-- WORK TASK --
Look through the records that follow. Copy every line containing the word "categories".

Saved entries
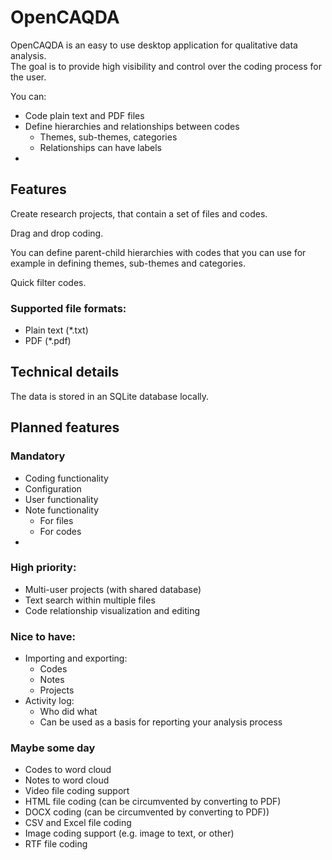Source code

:# OpenCAQDA

OpenCAQDA is an easy to use desktop application for qualitative data analysis.  
The goal is to provide high visibility and control over the coding process for the user.

You can:

- Code plain text and PDF files
- Define hierarchies and relationships between codes
    - Themes, sub-themes, categories
    - Relationships can have labels
-

## Features

Create research projects, that contain a set of files and codes.

Drag and drop coding.

You can define parent-child hierarchies with codes that you can use for
example in defining themes, sub-themes and categories.

Quick filter codes.

### Supported file formats:

- Plain text (*.txt)
- PDF (*.pdf)

## Technical details

The data is stored in an SQLite database locally.

## Planned features

### Mandatory

- Coding functionality
- Configuration
- User functionality
- Note functionality
    - For files
    - For codes
-

### High priority:

- Multi-user projects (with shared database)
- Text search within multiple files
- Code relationship visualization and editing

### Nice to have:

- Importing and exporting:
    - Codes
    - Notes
    - Projects
- Activity log:
    - Who did what
    - Can be used as a basis for reporting your analysis process

### Maybe some day

- Codes to word cloud
- Notes to word cloud
- Video file coding support
- HTML file coding (can be circumvented by converting to PDF)
- DOCX coding (can be circumvented by converting to PDF))
- CSV and Excel file coding
- Image coding support (e.g. image to text, or other)
- RTF file coding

-- WRITTEN SOLUTION --
    - Themes, sub-themes, categories
example in defining themes, sub-themes and categories.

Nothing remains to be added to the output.